▸ Records provided

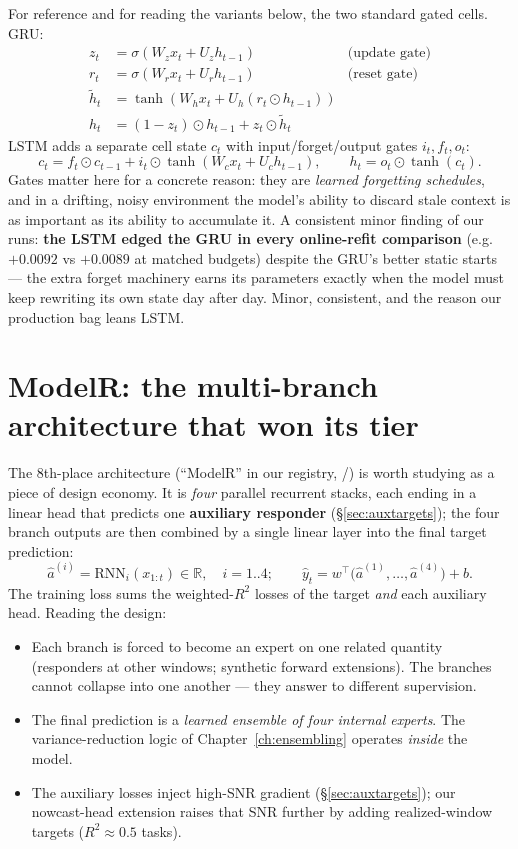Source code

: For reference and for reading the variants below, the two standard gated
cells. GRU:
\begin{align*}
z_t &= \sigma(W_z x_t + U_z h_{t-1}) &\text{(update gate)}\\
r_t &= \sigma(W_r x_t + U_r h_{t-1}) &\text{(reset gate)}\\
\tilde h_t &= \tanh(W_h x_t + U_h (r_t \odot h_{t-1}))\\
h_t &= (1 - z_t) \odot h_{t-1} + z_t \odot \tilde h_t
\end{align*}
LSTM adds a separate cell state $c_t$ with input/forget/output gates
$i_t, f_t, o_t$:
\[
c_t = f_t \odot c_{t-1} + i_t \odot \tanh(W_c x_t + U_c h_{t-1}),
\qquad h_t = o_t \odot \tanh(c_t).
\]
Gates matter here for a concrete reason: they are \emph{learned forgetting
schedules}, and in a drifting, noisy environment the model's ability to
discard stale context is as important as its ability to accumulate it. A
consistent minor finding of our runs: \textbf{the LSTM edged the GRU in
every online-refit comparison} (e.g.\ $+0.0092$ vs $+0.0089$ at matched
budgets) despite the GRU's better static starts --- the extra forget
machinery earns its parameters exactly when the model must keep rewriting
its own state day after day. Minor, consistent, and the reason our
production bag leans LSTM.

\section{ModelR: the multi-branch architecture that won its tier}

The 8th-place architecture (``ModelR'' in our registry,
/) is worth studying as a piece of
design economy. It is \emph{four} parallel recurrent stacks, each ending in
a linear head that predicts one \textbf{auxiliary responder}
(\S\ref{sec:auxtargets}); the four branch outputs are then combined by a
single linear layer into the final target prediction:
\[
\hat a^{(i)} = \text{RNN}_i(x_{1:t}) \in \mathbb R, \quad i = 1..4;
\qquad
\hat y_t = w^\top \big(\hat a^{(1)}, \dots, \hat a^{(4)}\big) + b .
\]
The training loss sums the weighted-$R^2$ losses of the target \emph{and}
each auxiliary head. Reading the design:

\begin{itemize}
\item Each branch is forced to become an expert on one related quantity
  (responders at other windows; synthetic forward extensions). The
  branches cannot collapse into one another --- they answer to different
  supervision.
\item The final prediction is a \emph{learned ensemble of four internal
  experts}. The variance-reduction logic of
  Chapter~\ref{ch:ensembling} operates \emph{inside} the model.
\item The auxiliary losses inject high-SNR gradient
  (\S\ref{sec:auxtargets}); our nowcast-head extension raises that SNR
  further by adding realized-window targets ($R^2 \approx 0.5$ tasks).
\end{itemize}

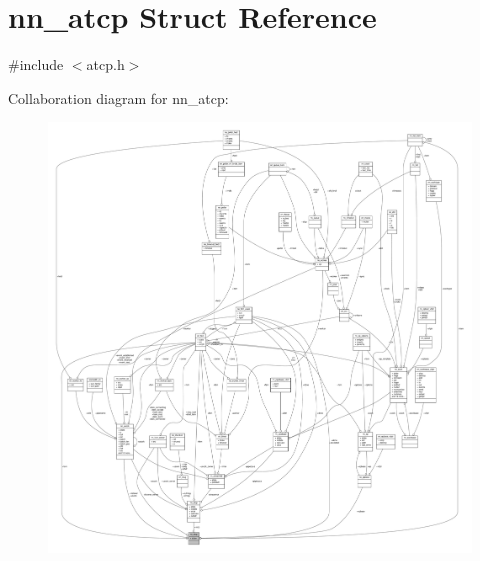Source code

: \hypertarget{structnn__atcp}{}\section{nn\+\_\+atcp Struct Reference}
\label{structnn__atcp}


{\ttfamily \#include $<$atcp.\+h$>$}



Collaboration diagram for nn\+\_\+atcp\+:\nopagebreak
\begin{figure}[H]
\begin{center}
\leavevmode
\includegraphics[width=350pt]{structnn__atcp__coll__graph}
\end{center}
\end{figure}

▸ Required action
Establish how many lines of the entries hold the word "ModelR", giving nothing but the number.

▸ Reply
2